Pictures paired with source code:
==================================================

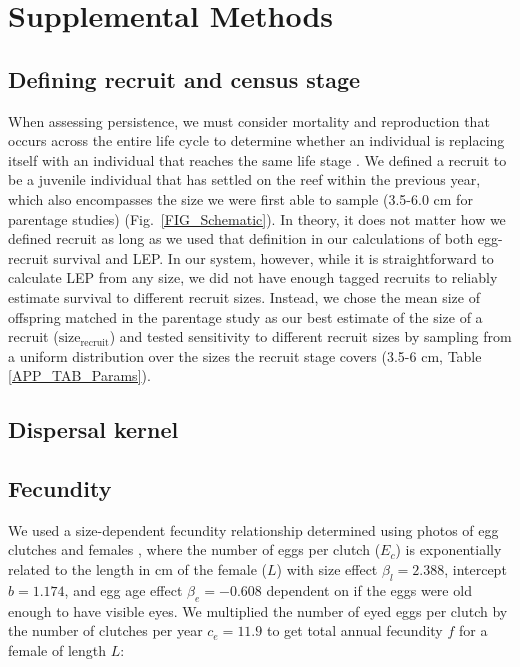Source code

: \documentclass[12pt, oneside]{article}   	%
\begin{document}
\section{Supplemental Methods} \label{APP_SUPP_METHODS}

\subsection{Defining recruit and census stage} \label{APP_SEC_METHODS_Recruit_def}

When assessing persistence, we must consider mortality and reproduction that occurs across the entire life cycle to determine whether an individual is replacing itself with an individual that reaches the same life stage \citep{burgess2014beyond}. We defined a recruit to be a juvenile individual that has settled on the reef within the previous year, which also encompasses the size we were first able to sample (3.5-6.0 cm for parentage studies) (Fig.\ \ref{FIG_Schematic}). In theory, it does not matter how we defined recruit as long as we used that definition in our calculations of both egg-recruit survival and LEP. In our system, however, while it is straightforward to calculate LEP from any size, we did not have enough tagged recruits to reliably estimate survival to different recruit sizes. Instead, we chose the mean size of offspring matched in the parentage study as our best estimate of the size of a recruit ($\text{size}_\text{recruit}$) and tested sensitivity to different recruit sizes by sampling from a uniform distribution over the sizes the recruit stage covers (3.5-6 cm, Table \ref{APP_TAB_Params}).

\subsection*{Dispersal kernel} \label{APP_SEC_METHODS_Dispersal}

\subsection{Fecundity} \label{APP_SEC_METHODS_Fecundity}

We used a size-dependent fecundity relationship determined using photos of egg clutches and females \citep{yawdoszynInPrepfecundity}, where the number of eggs per clutch ($E_c$) is exponentially related to the length in cm of the female ($L$) with size effect $\beta_l = 2.388$, intercept $b = 1.174$, and egg age effect $\beta_e = -0.608$ dependent on if the eggs were old enough to have visible eyes. We multiplied the number of eyed eggs per clutch by the number of clutches per year $c_e = 11.9$ \citep[estimate from][]{holtswarth2017fecundity} to get total annual fecundity $f$ for a female of length $L$:
\end{document}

==================================================

__TASK REQUIREMENTS__: Quote the records in full and exactly; skip any image.

__WRITTEN ANSWER__:
Source code

: \documentclass[12pt, oneside]{article}   	%
\begin{document}
\section{Supplemental Methods} \label{APP_SUPP_METHODS}

\subsection{Defining recruit and census stage} \label{APP_SEC_METHODS_Recruit_def}

When assessing persistence, we must consider mortality and reproduction that occurs across the entire life cycle to determine whether an individual is replacing itself with an individual that reaches the same life stage \citep{burgess2014beyond}. We defined a recruit to be a juvenile individual that has settled on the reef within the previous year, which also encompasses the size we were first able to sample (3.5-6.0 cm for parentage studies) (Fig.\ \ref{FIG_Schematic}). In theory, it does not matter how we defined recruit as long as we used that definition in our calculations of both egg-recruit survival and LEP. In our system, however, while it is straightforward to calculate LEP from any size, we did not have enough tagged recruits to reliably estimate survival to different recruit sizes. Instead, we chose the mean size of offspring matched in the parentage study as our best estimate of the size of a recruit ($\text{size}_\text{recruit}$) and tested sensitivity to different recruit sizes by sampling from a uniform distribution over the sizes the recruit stage covers (3.5-6 cm, Table \ref{APP_TAB_Params}).

\subsection*{Dispersal kernel} \label{APP_SEC_METHODS_Dispersal}

\subsection{Fecundity} \label{APP_SEC_METHODS_Fecundity}

We used a size-dependent fecundity relationship determined using photos of egg clutches and females \citep{yawdoszynInPrepfecundity}, where the number of eggs per clutch ($E_c$) is exponentially related to the length in cm of the female ($L$) with size effect $\beta_l = 2.388$, intercept $b = 1.174$, and egg age effect $\beta_e = -0.608$ dependent on if the eggs were old enough to have visible eyes. We multiplied the number of eyed eggs per clutch by the number of clutches per year $c_e = 11.9$ \citep[estimate from][]{holtswarth2017fecundity} to get total annual fecundity $f$ for a female of length $L$:
\end{document}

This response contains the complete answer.